Open barakshani opened 4 years ago

barakshani commented 4 years ago

In the new protocol, blocks should vote on a much larger set of blocks. We should:

  1. Decide how far back do we vote.
  2. Construct an efficient encoding scheme for voting.
tal-m commented 4 years ago

The new encoding scheme leads to much more efficient self-healing; this supersedes #10 for now.

Overview

We can think of each block as containing an encoding of votes for blocks in all previous layers. Each vote is a value in ${+1,0,-1}$ , corresponding to considering the block valid, being neutral, or considering the block invalid. The encoding scheme takes a vector of values and outputs a string that encodes it (the encoding can depend on all previous blocks that were received). The corresponding decoder takes the string and the previously-received blocks, and outputs the vector of votes.

In our current scheme, the encoding is very cheap (we just record the "view" of each block) but decoding is expensive ($\Omega(n^3)$ to completely decode a mesh with $n$ blocks).

We suggest moving to a new, more efficient encoding scheme, in which decoding is only $O(n^2)$, and (in the optimistic case) block sizes are also smaller.

Suggested Scheme: Simple

The encoded vector consists of a pointer to a "base" block, along with a list of "exceptions". An exception is a tuple $(X,v_X)$ such that the vote vector at position $X$ contains the vote $V_x$, but the base block's vote for $X$ is different. Note that if $B$ is in layer $i$, it votes neutral for all blocks in layers greater than $i$. Thus, since the base block is always in an earlier layer (though not necessarily the one immediately previous), the exception list will almost always contain votes for the most recent layers (the exception is when the Hare protocol has not terminated yet for those layers).

The decoder is recursive: to decode the votes of block $B$:

  1. Decode the votes of the base block $B'$. Let $V'$ be the output.
  2. Initialize the output vector $V\gets V'$.
  3. For every value (X,v_X) in the exception list, update $V[X]=v_x$.

Using dynamic programming, we can decode all the blocks in $O(n^2)$ memory and time: run the above algorithm for each block in sequence, but store the decoded vectors for all blocks once they are computed. Thus, step (1) takes constant time, so for every new block we use $O(n)$ time.
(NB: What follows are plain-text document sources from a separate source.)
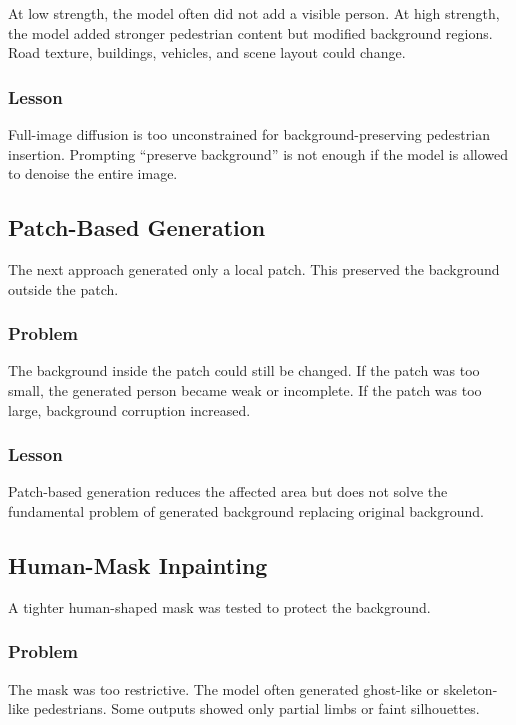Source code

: \documentclass[12pt,a4paper]{article}
\begin{document}
At low strength, the model often did not add a visible person. At high strength,
the model added stronger pedestrian content but modified background regions.
Road texture, buildings, vehicles, and scene layout could change.

\subsubsection{Lesson}

Full-image diffusion is too unconstrained for background-preserving pedestrian
insertion. Prompting ``preserve background'' is not enough if the model is
allowed to denoise the entire image.

\subsection{Patch-Based Generation}

The next approach generated only a local patch. This preserved the background
outside the patch.

\subsubsection{Problem}

The background inside the patch could still be changed. If the patch was too
small, the generated person became weak or incomplete. If the patch was too
large, background corruption increased.

\subsubsection{Lesson}

Patch-based generation reduces the affected area but does not solve the
fundamental problem of generated background replacing original background.

\subsection{Human-Mask Inpainting}

A tighter human-shaped mask was tested to protect the background.

\subsubsection{Problem}

The mask was too restrictive. The model often generated ghost-like or
skeleton-like pedestrians. Some outputs showed only partial limbs or faint
silhouettes.
\end{document}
Potential optimization: sliding window

Just like the current Tortoise algorithm, we can keep only a sliding window of the votes for the last $k$ blocks rather than the full history. We set $k$ to be large enough that anything older will be in consensus and irreversible w.h.p.

We can also periodically rerun the algorithm with new data to ensure that we didn't miss anything due to the sliding window (see Verifying Tortoise below for efficient verification)

Suggested Scheme: DoS-prevention

The suggested scheme above encodes all votes perfectly (so our security proofs work without modification). However, the adversary can DoS the system by including arbitrarily-long exception lists. In order to prevent this, we'd like to limit the size of the exception list. If we do so, honest parties might not be able to encode their actual vote vectors (e.g., if every previous block in a party's view disagrees with that party on more than the exception-list limit).

We suggest the following workaround:

Analysis Ideas

If all honest blocks in a two-cluster sequence need a larger exception list (we use two clusters because we need to get closer to the 2/3 honest majority w.h.p), then the median will be larger, so the next set of blocks will be able to create larger lists. However, even if all malicious blocks request larger lists, the median won't change.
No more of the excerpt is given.